The top of the studied section is composed of 3.26 m thick of fine quartz sands (AE-14). In the lower part there are abundant trace fossils Ophiomorpha, Gyrolithes, Teredolites, Diplocraterion, and Skolithos (Figs. 6F, G). In the upper part of AE-14 only Rosselia appears. The most common fossil invertebrates correspond to bivalves of the genera Aequipecten, Amusium, Pecten, Ostrea, and numerous unidentified specimens of the Family Cardiidae. Less common are gastropods (Conus) and echinoderms (Clypeaster; Fig. 4D). In this stratigraphic interval some vertebrate remains, such as a partial thoracic cage (45 cm long) and a rib fragment (41.6 cm long) are recorded.


4.2. Invertebrate fossils and trace fossils

4.2.1. Fine quartz sands

The sieved samples contains scarce exclusively benthic foraminifera Nonion commune and Ammonia beccarii (Fig. 7 A, B) and spines of irregular echinoids (Fig. 7C).

Bivalves, mostly thin-shelled forms, dominate the macroinvertebrate assemblage (Fig. 8), mainly Cardiidae (40%) and Pectinidae (25%). They are commonly small fragments of disarticulate shells. Among the genera identified are Amusium, Aequipecten, Cardium, Chlamys, Circumphalus, Crassostrea, Glycymeris, Mya, Ostrea, Paphia (Callistotapes), Tagelus, Tellina, and Venus. Locally patches of Ostrea are recorded. Large specimens of Clypeaster are recorded in the upper part of the section (Fig. 4D). Preservation of shells is poor in most of the stratigraphic intervals with fine-grain sands, characterized by high fragmentation degree of thin-shelled bivalves. Occasionally some specimens are well-preserved. Usually the shells are not parallel to the bedding and they are variable oriented. Ostreid shells show low degree of fragmentation, but they are disarticulated and frequently not in life position. Clypeaster is scarce, but very-well preserved. Colonization of shells is absent, except for some ostreids which show borings and Balanus.
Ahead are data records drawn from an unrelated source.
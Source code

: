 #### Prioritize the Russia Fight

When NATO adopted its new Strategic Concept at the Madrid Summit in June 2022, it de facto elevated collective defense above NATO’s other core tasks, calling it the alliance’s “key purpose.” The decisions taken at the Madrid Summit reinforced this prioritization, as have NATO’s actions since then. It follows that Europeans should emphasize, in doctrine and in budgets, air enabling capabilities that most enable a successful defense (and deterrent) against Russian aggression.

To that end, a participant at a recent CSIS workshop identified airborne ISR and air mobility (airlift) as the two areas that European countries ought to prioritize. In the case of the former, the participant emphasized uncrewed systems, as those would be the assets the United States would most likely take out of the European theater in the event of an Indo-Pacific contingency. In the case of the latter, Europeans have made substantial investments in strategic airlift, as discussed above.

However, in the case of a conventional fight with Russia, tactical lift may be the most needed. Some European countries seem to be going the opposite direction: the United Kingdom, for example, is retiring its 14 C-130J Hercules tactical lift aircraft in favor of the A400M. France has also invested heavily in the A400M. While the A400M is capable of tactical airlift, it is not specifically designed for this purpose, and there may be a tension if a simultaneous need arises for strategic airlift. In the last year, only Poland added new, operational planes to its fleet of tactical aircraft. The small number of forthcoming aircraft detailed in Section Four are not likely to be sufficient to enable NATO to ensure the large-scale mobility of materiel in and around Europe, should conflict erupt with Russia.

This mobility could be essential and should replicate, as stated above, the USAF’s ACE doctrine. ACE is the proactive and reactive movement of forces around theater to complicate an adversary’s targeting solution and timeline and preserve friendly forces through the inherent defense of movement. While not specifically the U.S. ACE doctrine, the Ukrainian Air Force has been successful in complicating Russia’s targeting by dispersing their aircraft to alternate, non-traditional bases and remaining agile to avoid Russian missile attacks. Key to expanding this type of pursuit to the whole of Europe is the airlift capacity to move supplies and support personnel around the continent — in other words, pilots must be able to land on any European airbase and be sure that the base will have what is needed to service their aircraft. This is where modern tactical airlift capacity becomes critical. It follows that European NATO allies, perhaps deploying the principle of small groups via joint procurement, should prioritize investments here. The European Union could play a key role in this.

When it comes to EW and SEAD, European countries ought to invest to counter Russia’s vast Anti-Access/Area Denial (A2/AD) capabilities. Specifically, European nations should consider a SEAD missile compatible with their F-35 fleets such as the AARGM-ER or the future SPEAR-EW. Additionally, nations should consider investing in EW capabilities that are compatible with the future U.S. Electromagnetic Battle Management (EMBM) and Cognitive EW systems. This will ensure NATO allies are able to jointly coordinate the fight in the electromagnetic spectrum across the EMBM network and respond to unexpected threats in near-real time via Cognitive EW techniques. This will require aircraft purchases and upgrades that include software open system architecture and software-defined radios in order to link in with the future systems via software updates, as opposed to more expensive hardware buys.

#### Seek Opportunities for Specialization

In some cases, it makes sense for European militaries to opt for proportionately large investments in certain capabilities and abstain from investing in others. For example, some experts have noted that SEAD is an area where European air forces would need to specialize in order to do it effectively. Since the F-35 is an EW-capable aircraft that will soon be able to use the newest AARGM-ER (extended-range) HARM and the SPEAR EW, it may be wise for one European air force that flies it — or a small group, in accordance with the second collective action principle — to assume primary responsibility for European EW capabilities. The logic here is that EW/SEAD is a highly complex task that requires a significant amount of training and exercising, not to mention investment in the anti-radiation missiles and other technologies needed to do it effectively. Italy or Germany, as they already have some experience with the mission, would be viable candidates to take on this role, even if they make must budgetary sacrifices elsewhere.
Trace fossils are localized in fine quartz sand lithofacies with variable concentration and diversity. The most common trace fossil is Ophiomorpha, followed by Gyrolithes, Rosselia, Diplocraterion and Skolithos, and scarce Asterosoma. Ophiomorpha specimens are characterized by a well-developed pelleted mud lining with a maximum size of 5 cm in diameter and < 16 cm long of vertical shaft. They have been classified as Ophiomorpha nodosa. Gyrolithes recorded are characterized by spiraling helix of uniform diameter of tube (< 14 mm in diameter) and whorls without scratch marks. Rosselia are concentric burrow resembling a bulb (usually < 5 cm in diameter, but reaching 18 cm in bed AE-14) with a central cyclindrical pencil-thick tube. Skolithos linearis is represented by vertical to slightly inclined cylindrical tube (sometimes J-shaped) with > 10 mm in diameter and < 30 cm long. The recorded Diplocraterion are vertical, U-shaped burrow with spreite and parallel arms (< 3.5 cm wide and 12 cm long). They probably correspond to Diplocraterium parallelum. Gastrochaenolites is also recorded in large shells of ostreids (Figs. 5, 6). The trace fossil Teredolites is crowded within the surface of the largest charcoal fragments (Fig. 6F). Intervals dominated by Rosselia are usually poor in other ichnotaxa (Fig. 6D). The ichnofossil assemblages throughout the section indicate the Skolithos ichnofacies (presence of Ophiomorpha, Skolithos and Diplocraterion, see Buatois and Mangano 2011 for a review) with some ichnogenera of the Cruziana ichnofacies (presence of Rosselia, and Asterosoma). The distal Skolithos ichnofacies includes also Rosselia (Buatois and Mangano, 2011). Ophiomorpha and Gyrolithes have been previously described in the range of Cruziana and Skolithos ichnofacies (Mayoral and Pendon, 1986-1987; Pemberton et al., 2001; Buatois and Mangano, 2011). Gyrolithes has been also assigned to Glossifungites ichnofacies (Nettoef al., 2007).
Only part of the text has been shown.